Frankie Edgar has accomplished a great deal in the lightweight division, especially considering that the division looks to be too big for a man his size.
For the longest time, Edgar has been fighting and beating the best the lightweight division has to offer, grabbing the title and defending it three times along the way, and all the while he could have been contending as the bigger man in a lower weight class.
Up until his fights with Benson Henderson, Edgar could say he was fighting at lightweight because his size made him the faster, more mobile fighter, and for sure his style of fighting is built upon those very things.
He uses an in-and-out style of striking that takes advantage of his speed and angles, and he’s just at about the right height for the division to make ducking under strikes and getting in deep on those doubles and singles a matter of timing alone.
But Benson Henderson changed all of that for some very simple reasons.
For the first time in a long while, Edgar found himself fighting someone with the same kind of frantic, high-energy style. Henderson was every bit as active as Edgar, both offensively and defensively, and they both covered a great deal of square footage in the cage last night.
Mobility has always been an advantage for Edgar, but Henderson was just as fleet of foot, or at least just as much as he needed to be to utilize one of his greatest weapons: his kicks.
In facing Henderson, the main thing that went wrong for Edgar was as timelessly profound as it was innocent: he lost the clash of styles.
To be brutally honest, I think Edgar could continue to fight with a high degree of success in the lightweight division.

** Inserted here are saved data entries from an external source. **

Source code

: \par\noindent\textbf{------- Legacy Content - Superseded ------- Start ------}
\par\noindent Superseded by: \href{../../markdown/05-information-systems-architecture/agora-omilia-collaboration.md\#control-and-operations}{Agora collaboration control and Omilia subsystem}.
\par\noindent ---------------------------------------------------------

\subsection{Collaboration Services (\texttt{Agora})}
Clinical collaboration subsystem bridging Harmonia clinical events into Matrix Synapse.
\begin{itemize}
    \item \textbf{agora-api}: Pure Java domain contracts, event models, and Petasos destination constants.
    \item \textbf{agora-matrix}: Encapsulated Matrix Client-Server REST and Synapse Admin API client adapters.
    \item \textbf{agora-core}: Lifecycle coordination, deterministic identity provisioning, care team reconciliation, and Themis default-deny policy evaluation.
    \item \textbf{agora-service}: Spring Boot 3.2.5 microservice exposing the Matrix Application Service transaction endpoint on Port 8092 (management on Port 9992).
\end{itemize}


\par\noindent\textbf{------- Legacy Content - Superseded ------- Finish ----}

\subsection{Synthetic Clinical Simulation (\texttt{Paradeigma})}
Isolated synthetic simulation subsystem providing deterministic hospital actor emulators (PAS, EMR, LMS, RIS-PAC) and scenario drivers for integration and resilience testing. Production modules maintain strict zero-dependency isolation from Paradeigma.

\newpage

He would have a mobility and style advantage against fighters like Nate Diaz, Donald Cerrone and others, and if Jose Aldo moves up to lightweight, I see Edgar as being one of the only men who could give him a true contest.
But against Henderson, he was fighting a man with a longer reach who was his equal in speed and output.
Edgar has proven through his career that he’s got all the tools to overcome almost any perceived disadvantage, but the one thing he cannot do is make his limbs any longer than they already are.
When two swordsmen of equal skill and speed meet up, it’s usually the man with the longer blade who wins, and that’s what we saw at UFC 150. Yes, Edgar had success getting inside and doing damage, but he just didn’t have enough.
Perhaps he should head south of the lightweight border and start mixing it up with men of his height and reach. Given how well he’s done against men larger than himself, it’s hard to imagine anyone (save perhaps Jose Aldo) defeating him at 145.